[Opening RAW DATA section]

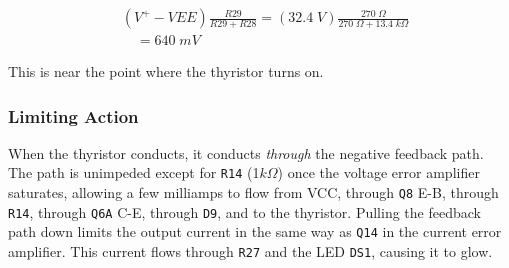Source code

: \begin{multicols}{2}
\begin{align*}
    &(V^+ - VEE)\frac{R29}{R29+R28} = (32.4\;V)\frac{270\;\Omega}{270\;\Omega + 13.4\;k\Omega} \\
    &\quad {}= 640\;mV
\end{align*}

This is near the point where the thyristor turns on.

\subsubsection{Limiting Action}
When the thyristor conducts, it conducts \emph{through} the negative feedback
path. The path is unimpeded except for \texttt{R14} (1\;$k\Omega$) once the
voltage error amplifier saturates, allowing a few milliamps to flow from VCC,
through \texttt{Q8} E-B, through \texttt{R14}, through \texttt{Q6A} C-E, through
\texttt{D9}, and to the thyristor. Pulling the feedback path down limits the
output current in the same way as \texttt{Q14} in the current error amplifier.
This current flows through \texttt{R27} and the LED \texttt{DS1}, causing it
to glow.

\end{multicols}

[Closing RAW DATA section]

WORK TO BE COMPLETED:
In the records above, return precisely the line containing "path. The path" and each line that comes after it, up to the final one.

THE COMPLETED TASK:
path. The path is unimpeded except for \texttt{R14} (1\;$k\Omega$) once the
voltage error amplifier saturates, allowing a few milliamps to flow from VCC,
through \texttt{Q8} E-B, through \texttt{R14}, through \texttt{Q6A} C-E, through
\texttt{D9}, and to the thyristor. Pulling the feedback path down limits the
output current in the same way as \texttt{Q14} in the current error amplifier.
This current flows through \texttt{R27} and the LED \texttt{DS1}, causing it
to glow.

\end{multicols}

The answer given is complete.